◆ **INSTRUCTIONS FOR THE TASK**
The listing below holds a line with "- Protection automatique de l'identité" and a line with "- **Intégration moderne**". Reproduce those two lines exactly, plus everything between them.

◆ **THE RECORDS**
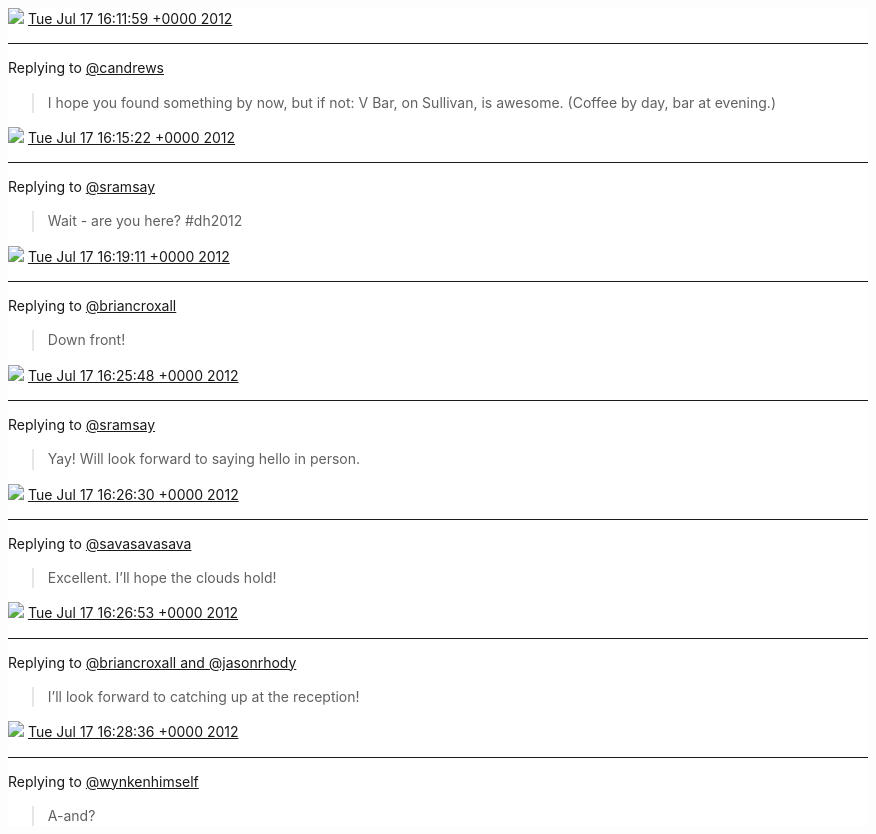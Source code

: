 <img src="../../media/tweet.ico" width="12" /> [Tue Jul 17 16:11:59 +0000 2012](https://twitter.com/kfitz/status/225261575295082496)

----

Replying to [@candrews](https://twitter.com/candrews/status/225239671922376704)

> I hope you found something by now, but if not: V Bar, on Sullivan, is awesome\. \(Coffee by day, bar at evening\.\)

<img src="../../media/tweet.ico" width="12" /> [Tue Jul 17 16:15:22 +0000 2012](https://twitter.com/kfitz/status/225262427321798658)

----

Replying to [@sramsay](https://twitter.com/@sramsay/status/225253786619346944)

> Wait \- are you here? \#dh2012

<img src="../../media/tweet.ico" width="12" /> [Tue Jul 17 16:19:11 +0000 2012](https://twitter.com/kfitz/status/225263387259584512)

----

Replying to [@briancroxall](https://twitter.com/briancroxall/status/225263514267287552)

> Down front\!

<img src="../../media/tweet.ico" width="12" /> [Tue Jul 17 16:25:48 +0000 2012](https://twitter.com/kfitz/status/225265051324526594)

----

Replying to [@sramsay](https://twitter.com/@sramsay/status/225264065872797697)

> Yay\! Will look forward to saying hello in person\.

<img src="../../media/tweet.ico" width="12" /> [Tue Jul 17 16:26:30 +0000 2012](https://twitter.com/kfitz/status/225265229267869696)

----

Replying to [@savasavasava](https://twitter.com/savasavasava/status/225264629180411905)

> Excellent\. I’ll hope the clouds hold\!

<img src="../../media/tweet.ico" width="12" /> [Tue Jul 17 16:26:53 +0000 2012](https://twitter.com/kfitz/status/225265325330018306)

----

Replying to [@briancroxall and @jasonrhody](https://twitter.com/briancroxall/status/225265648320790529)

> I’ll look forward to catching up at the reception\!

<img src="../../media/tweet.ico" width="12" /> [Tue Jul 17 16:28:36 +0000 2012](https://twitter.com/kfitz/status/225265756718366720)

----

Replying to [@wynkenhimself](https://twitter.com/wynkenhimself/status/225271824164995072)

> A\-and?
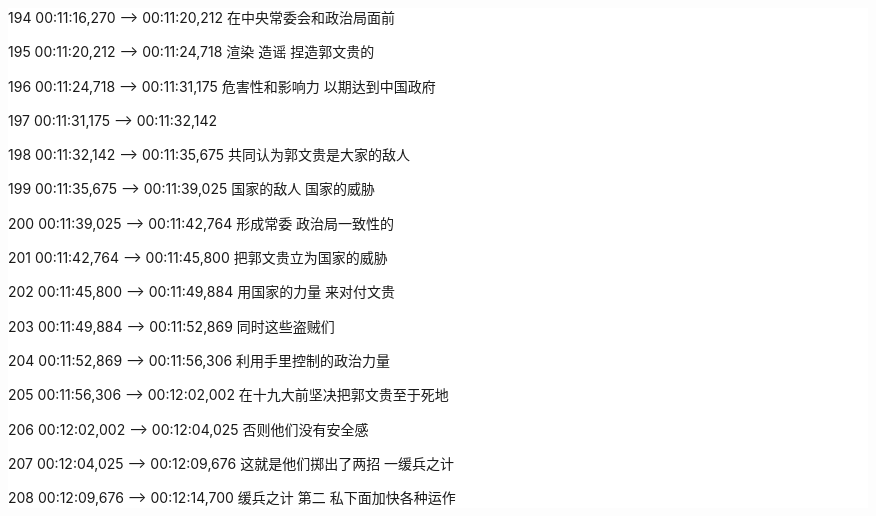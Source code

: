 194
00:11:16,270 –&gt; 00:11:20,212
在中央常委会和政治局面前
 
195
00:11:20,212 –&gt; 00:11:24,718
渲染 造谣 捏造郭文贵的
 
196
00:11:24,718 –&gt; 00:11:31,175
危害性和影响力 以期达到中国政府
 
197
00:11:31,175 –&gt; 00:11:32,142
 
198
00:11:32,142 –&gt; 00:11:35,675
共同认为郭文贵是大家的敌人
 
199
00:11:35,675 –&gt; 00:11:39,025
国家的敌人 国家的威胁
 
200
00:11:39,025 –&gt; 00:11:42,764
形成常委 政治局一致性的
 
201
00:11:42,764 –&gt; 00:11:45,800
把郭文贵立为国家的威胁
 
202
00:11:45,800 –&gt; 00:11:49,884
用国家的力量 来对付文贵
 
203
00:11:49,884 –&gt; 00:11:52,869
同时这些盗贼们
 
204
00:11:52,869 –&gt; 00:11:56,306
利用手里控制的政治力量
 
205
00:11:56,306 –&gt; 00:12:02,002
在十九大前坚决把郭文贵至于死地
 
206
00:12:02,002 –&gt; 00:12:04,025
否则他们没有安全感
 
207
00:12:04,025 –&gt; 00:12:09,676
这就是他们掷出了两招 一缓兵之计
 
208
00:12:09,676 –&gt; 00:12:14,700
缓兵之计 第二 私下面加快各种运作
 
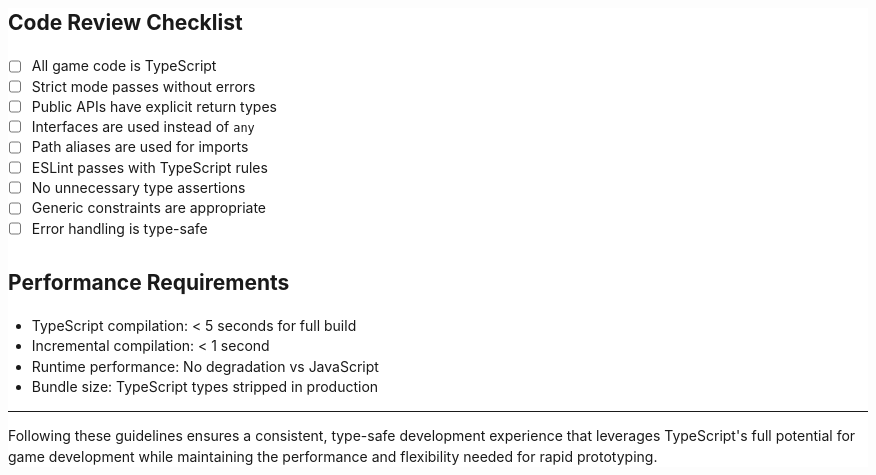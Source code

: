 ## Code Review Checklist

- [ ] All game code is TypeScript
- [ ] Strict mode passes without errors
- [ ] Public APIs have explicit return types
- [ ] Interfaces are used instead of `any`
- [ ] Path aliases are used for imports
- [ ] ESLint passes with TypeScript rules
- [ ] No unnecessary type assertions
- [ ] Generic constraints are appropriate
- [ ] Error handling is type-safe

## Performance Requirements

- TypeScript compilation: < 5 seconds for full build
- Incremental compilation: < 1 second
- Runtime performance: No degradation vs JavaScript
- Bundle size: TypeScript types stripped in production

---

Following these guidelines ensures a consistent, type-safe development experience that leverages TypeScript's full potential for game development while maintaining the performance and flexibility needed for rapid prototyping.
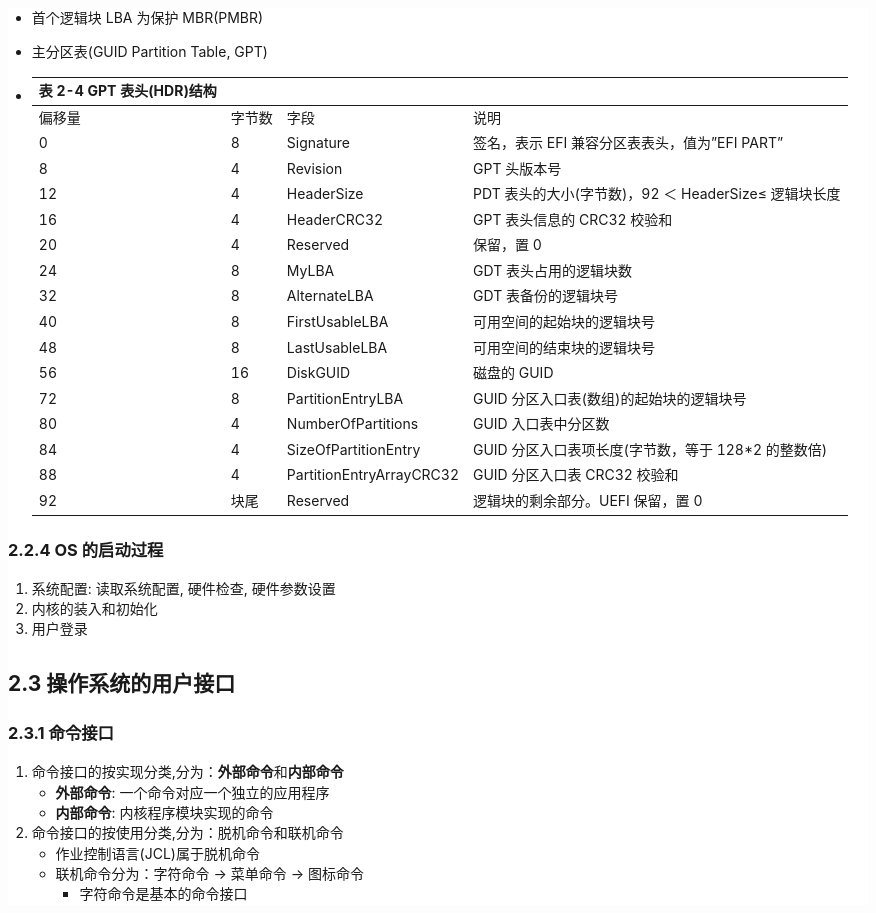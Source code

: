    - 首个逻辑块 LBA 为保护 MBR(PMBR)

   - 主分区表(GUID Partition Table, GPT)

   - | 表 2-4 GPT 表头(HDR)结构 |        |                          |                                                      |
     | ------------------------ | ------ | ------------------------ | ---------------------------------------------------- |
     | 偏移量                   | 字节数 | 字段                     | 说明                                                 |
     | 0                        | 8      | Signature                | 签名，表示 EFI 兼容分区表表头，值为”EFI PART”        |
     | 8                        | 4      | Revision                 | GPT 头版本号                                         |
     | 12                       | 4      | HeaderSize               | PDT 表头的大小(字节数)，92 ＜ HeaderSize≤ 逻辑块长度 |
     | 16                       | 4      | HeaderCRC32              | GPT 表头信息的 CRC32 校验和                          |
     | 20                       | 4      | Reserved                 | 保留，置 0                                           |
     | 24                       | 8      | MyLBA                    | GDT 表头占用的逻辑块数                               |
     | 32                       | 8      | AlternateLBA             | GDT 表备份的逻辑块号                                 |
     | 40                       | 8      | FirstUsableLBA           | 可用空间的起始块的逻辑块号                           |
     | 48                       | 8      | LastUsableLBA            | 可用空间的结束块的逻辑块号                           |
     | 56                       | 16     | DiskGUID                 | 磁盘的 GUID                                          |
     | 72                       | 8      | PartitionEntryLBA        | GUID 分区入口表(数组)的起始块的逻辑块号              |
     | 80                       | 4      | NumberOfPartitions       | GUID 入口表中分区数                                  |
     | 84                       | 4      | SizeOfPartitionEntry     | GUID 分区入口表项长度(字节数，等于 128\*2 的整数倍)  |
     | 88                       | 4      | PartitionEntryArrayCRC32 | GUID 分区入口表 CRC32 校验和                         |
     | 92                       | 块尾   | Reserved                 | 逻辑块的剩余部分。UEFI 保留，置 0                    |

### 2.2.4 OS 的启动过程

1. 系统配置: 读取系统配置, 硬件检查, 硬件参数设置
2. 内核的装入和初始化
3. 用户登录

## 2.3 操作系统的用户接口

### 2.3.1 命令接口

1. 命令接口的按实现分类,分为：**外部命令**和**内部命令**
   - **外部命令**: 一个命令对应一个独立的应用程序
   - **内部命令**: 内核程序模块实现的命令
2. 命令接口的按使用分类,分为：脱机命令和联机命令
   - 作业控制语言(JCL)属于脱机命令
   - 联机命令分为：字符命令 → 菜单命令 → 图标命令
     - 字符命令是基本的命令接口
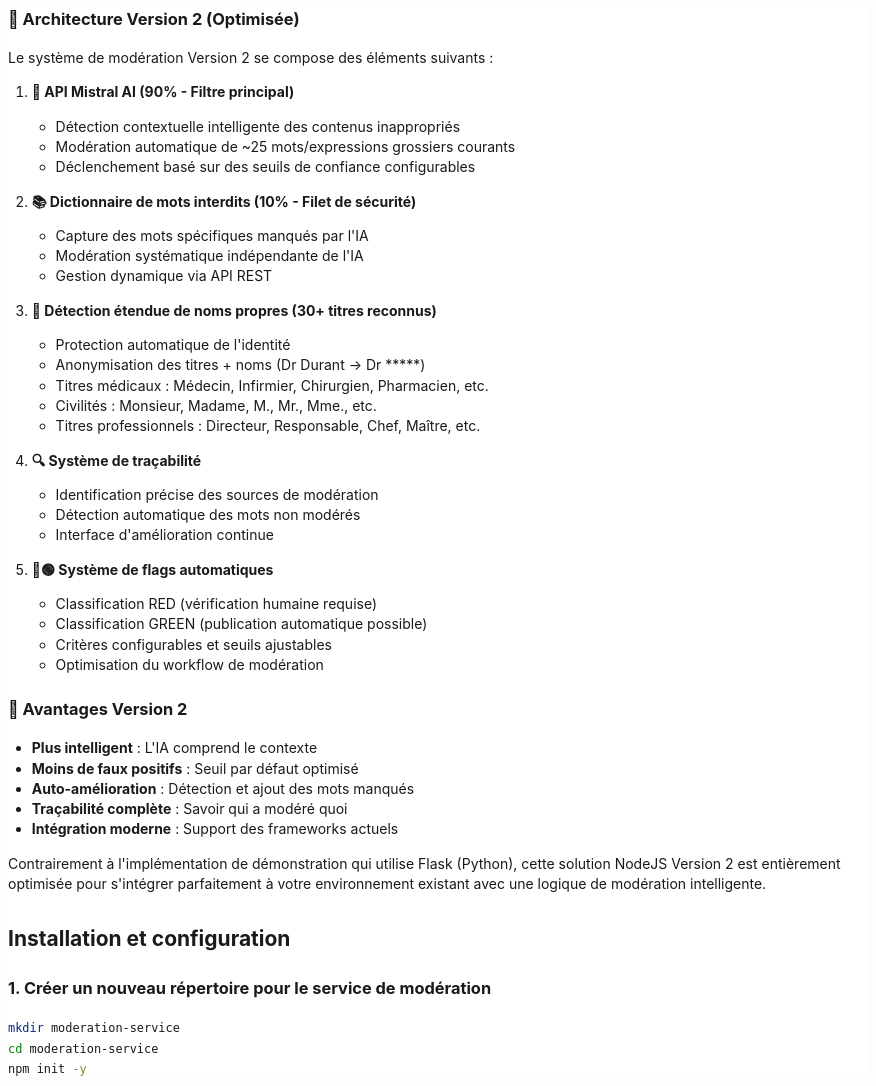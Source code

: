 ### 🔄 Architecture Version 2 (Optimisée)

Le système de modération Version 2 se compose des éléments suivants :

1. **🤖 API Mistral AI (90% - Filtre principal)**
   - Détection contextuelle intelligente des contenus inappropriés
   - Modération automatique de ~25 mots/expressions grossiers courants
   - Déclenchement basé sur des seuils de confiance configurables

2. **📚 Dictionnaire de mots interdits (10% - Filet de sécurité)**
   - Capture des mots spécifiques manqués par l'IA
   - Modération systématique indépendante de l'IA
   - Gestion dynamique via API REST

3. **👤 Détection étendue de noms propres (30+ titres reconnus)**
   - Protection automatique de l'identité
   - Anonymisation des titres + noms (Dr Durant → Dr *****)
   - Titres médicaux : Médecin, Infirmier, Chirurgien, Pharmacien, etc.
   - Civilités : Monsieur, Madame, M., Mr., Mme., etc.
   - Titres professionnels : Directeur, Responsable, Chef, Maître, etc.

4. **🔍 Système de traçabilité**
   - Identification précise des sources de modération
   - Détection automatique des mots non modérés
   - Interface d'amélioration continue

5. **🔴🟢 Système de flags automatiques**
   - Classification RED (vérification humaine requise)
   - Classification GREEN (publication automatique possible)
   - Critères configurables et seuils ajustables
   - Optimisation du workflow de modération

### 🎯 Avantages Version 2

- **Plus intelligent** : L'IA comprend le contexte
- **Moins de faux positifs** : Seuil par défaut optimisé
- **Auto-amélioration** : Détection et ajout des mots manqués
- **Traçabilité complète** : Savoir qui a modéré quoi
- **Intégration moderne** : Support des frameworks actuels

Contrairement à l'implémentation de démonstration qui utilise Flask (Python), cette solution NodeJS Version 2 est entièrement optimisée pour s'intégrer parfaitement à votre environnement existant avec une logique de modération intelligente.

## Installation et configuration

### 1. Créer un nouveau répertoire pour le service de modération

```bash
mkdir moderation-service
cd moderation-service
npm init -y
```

◆ **SOLUTION TO THE EXERCISE**
   - Protection automatique de l'identité
   - Anonymisation des titres + noms (Dr Durant → Dr *****)
   - Titres médicaux : Médecin, Infirmier, Chirurgien, Pharmacien, etc.
   - Civilités : Monsieur, Madame, M., Mr., Mme., etc.
   - Titres professionnels : Directeur, Responsable, Chef, Maître, etc.

4. **🔍 Système de traçabilité**
   - Identification précise des sources de modération
   - Détection automatique des mots non modérés
   - Interface d'amélioration continue

5. **🔴🟢 Système de flags automatiques**
   - Classification RED (vérification humaine requise)
   - Classification GREEN (publication automatique possible)
   - Critères configurables et seuils ajustables
   - Optimisation du workflow de modération

### 🎯 Avantages Version 2

- **Plus intelligent** : L'IA comprend le contexte
- **Moins de faux positifs** : Seuil par défaut optimisé
- **Auto-amélioration** : Détection et ajout des mots manqués
- **Traçabilité complète** : Savoir qui a modéré quoi
- **Intégration moderne** : Support des frameworks actuels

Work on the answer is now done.